Re: [PATCH v4 3/8] accel/qaic: Add MHI controller

Jeffrey Hugo <quic_jhugo@xxxxxxxxxxx> · Fri, 24 Mar 2023 09:26:49 -0600

On 3/24/2023 4:26 AM, Manivannan Sadhasivam wrote:
On Mon, Mar 20, 2023 at 09:11:09AM -0600, Jeffrey Hugo wrote:
An AIC100 device contains a MHI interface with a number of different
channels for controlling different aspects of the device.

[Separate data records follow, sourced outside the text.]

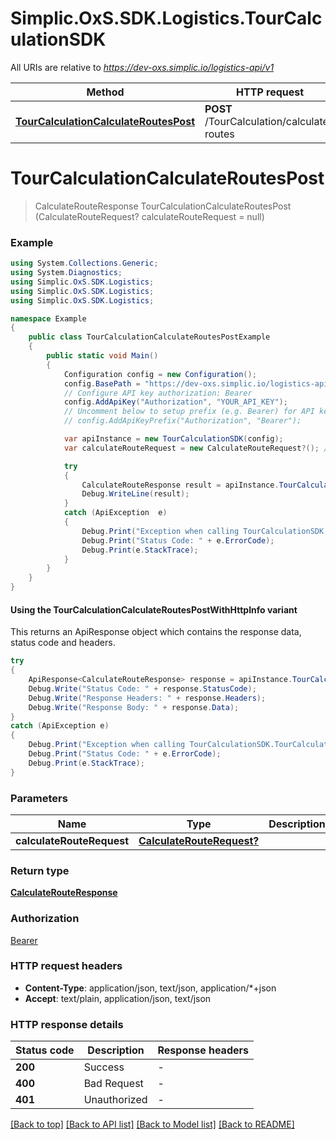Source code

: # Simplic.OxS.SDK.Logistics.TourCalculationSDK

All URIs are relative to *https://dev-oxs.simplic.io/logistics-api/v1*

| Method | HTTP request | Description |
|--------|--------------|-------------|
| [**TourCalculationCalculateRoutesPost**](TourCalculationSDK.md#tourcalculationcalculateroutespost) | **POST** /TourCalculation/calculate-routes |  |

<a id="tourcalculationcalculateroutespost"></a>
# **TourCalculationCalculateRoutesPost**
> CalculateRouteResponse TourCalculationCalculateRoutesPost (CalculateRouteRequest? calculateRouteRequest = null)



### Example
```csharp
using System.Collections.Generic;
using System.Diagnostics;
using Simplic.OxS.SDK.Logistics;
using Simplic.OxS.SDK.Logistics;
using Simplic.OxS.SDK.Logistics;

namespace Example
{
    public class TourCalculationCalculateRoutesPostExample
    {
        public static void Main()
        {
            Configuration config = new Configuration();
            config.BasePath = "https://dev-oxs.simplic.io/logistics-api/v1";
            // Configure API key authorization: Bearer
            config.AddApiKey("Authorization", "YOUR_API_KEY");
            // Uncomment below to setup prefix (e.g. Bearer) for API key, if needed
            // config.AddApiKeyPrefix("Authorization", "Bearer");

            var apiInstance = new TourCalculationSDK(config);
            var calculateRouteRequest = new CalculateRouteRequest?(); // CalculateRouteRequest? |  (optional) 

            try
            {
                CalculateRouteResponse result = apiInstance.TourCalculationCalculateRoutesPost(calculateRouteRequest);
                Debug.WriteLine(result);
            }
            catch (ApiException  e)
            {
                Debug.Print("Exception when calling TourCalculationSDK.TourCalculationCalculateRoutesPost: " + e.Message);
                Debug.Print("Status Code: " + e.ErrorCode);
                Debug.Print(e.StackTrace);
            }
        }
    }
}
```

#### Using the TourCalculationCalculateRoutesPostWithHttpInfo variant
This returns an ApiResponse object which contains the response data, status code and headers.

```csharp
try
{
    ApiResponse<CalculateRouteResponse> response = apiInstance.TourCalculationCalculateRoutesPostWithHttpInfo(calculateRouteRequest);
    Debug.Write("Status Code: " + response.StatusCode);
    Debug.Write("Response Headers: " + response.Headers);
    Debug.Write("Response Body: " + response.Data);
}
catch (ApiException e)
{
    Debug.Print("Exception when calling TourCalculationSDK.TourCalculationCalculateRoutesPostWithHttpInfo: " + e.Message);
    Debug.Print("Status Code: " + e.ErrorCode);
    Debug.Print(e.StackTrace);
}
```

### Parameters

| Name | Type | Description | Notes |
|------|------|-------------|-------|
| **calculateRouteRequest** | [**CalculateRouteRequest?**](CalculateRouteRequest?.md) |  | [optional]  |

### Return type

[**CalculateRouteResponse**](CalculateRouteResponse.md)

### Authorization

[Bearer](../README.md#Bearer)

### HTTP request headers

 - **Content-Type**: application/json, text/json, application/*+json
 - **Accept**: text/plain, application/json, text/json


### HTTP response details
| Status code | Description | Response headers |
|-------------|-------------|------------------|
| **200** | Success |  -  |
| **400** | Bad Request |  -  |
| **401** | Unauthorized |  -  |

[[Back to top]](#) [[Back to API list]](../README.md#documentation-for-api-endpoints) [[Back to Model list]](../README.md#documentation-for-models) [[Back to README]](../README.md)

The MHI
controller works with the MHI bus to enable and drive that interface.

AIC100 uses the BHI protocol in PBL to load SBL. The MHI controller
expects the SBL to be located at /lib/firmware/qcom/aic100/sbl.bin and
expects the MHI bus to manage the process of loading and sending SBL to
the device.

Signed-off-by: Jeffrey Hugo <quic_jhugo@xxxxxxxxxxx>
Reviewed-by: Carl Vanderlip <quic_carlv@xxxxxxxxxxx>
Reviewed-by: Pranjal Ramajor Asha Kanojiya <quic_pkanojiy@xxxxxxxxxxx>
Reviewed-by: Stanislaw Gruszka <stanislaw.gruszka@xxxxxxxxxxxxxxx>
---
  drivers/accel/qaic/mhi_controller.c | 563 ++++++++++++++++++++++++++++++++++++
  drivers/accel/qaic/mhi_controller.h |  16 +
  2 files changed, 579 insertions(+)
  create mode 100644 drivers/accel/qaic/mhi_controller.c
  create mode 100644 drivers/accel/qaic/mhi_controller.h

diff --git a/drivers/accel/qaic/mhi_controller.c b/drivers/accel/qaic/mhi_controller.c
new file mode 100644
index 0000000..777dfbe
--- /dev/null
+++ b/drivers/accel/qaic/mhi_controller.c
@@ -0,0 +1,563 @@
+// SPDX-License-Identifier: GPL-2.0-only
+
+/* Copyright (c) 2019-2021, The Linux Foundation. All rights reserved. */
+/* Copyright (c) 2021-2023 Qualcomm Innovation Center, Inc. All rights reserved. */
+
+#include <linux/delay.h>
+#include <linux/err.h>
+#include <linux/memblock.h>
+#include <linux/mhi.h>
+#include <linux/moduleparam.h>
+#include <linux/pci.h>
+#include <linux/sizes.h>
+
+#include "mhi_controller.h"
+#include "qaic.h"
+
+#define MAX_RESET_TIME_SEC 25
+
+static unsigned int mhi_timeout_ms = 2000; /* 2 sec default */
+module_param(mhi_timeout_ms, uint, 0600);
+MODULE_PARM_DESC(mhi_timeout_ms, "MHI controller timeout value");
+
+static struct mhi_channel_config aic100_channels[] = {
+	{
+		.name = "QAIC_LOOPBACK",

Why do you need QAIC_ prefix for channel names?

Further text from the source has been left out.